A British Columbia Appeals Court denied Carl Icahn's latest attempts to reverse a debt for equity swap that reduced the corporate raider's stake in Lionsgate.
Attorney's for the Icahn Group argued that the Vancouver-based studio lied when it said it issued more stock last July in order to de-leverage the company, and that Lionsgate's true intention was to cripple Icahn's hostile takeover bid.
However, three Appeals Court judges ruled that the transaction was legal.
“The dilution of Icahn’s shareholdings was an unavoidable result of the de-leveraging and Icahn was the only shareholder who took issue with the board’s approval of the impugned transactions,” Tuesday's decision reads.
Icahn has waged a protracted legal battle against Lionsgate with little success for much of the past year. The British Columbia Supreme Court, along with the New York Supreme Court, ruled earlier this year that the swap, which increased Mark Rachesky's stake at the expense of Icahn, was not "oppressive."
In a 48-page written decision, the Canadian Appeals Court said that the earlier decision was sound.
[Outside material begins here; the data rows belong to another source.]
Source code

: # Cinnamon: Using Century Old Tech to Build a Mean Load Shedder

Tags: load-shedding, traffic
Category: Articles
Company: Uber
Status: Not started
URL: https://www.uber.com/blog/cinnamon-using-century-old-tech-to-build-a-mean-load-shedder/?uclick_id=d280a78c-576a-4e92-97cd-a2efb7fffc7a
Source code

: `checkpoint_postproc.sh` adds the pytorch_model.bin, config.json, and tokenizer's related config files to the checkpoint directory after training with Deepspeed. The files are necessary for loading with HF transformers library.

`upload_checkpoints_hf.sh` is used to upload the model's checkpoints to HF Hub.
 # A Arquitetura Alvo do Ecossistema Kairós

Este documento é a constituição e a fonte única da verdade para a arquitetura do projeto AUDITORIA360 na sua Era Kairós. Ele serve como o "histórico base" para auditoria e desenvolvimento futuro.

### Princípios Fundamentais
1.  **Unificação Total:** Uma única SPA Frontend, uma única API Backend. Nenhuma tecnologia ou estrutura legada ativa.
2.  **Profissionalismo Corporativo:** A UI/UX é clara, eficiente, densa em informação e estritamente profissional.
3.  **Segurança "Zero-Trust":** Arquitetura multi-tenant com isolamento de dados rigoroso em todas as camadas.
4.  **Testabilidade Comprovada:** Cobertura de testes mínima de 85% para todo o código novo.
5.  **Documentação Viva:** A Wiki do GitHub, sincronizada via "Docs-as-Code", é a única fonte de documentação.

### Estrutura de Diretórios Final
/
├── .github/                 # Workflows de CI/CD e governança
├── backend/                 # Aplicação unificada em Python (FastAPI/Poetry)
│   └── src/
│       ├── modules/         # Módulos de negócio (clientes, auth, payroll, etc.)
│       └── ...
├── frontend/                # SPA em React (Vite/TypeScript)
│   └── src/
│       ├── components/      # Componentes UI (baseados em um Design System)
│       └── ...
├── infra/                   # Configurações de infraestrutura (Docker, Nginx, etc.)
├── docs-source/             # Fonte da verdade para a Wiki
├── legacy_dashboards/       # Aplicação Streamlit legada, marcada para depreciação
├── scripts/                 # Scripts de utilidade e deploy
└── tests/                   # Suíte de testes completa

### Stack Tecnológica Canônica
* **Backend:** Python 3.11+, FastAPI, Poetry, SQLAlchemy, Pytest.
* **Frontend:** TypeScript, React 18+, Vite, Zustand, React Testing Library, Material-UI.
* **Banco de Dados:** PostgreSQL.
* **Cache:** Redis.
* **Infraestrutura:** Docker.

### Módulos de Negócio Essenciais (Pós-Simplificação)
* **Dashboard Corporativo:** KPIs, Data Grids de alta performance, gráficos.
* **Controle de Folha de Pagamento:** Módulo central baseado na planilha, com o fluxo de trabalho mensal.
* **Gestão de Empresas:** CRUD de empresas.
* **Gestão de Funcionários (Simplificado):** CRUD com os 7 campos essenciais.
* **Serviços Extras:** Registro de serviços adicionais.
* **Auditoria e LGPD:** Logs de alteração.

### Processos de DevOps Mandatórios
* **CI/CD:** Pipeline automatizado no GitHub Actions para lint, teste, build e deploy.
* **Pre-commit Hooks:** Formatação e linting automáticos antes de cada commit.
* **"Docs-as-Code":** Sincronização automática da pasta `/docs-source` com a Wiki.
"It is my view that no error has been shown in the chambers judge‟s reasoning on either branch of the case as argued, or in his Icahn Partners LP v. Lions Gate Entertainment Corp. conclusion that the affairs of Lions Gate were not carried out in a manner oppressive or unfairly prejudicial to the appellants," the appeals court decision reads.
Icahn's failure to overturn Lionsgate's moves undermined the billionaire investor's bid to place loyalists on Lionsgate's board of directors. With his own stake in the company reduced from 38 to 33 percent, shareholders rejected the billionaire investor's five nominees at the company's annual meeting last December.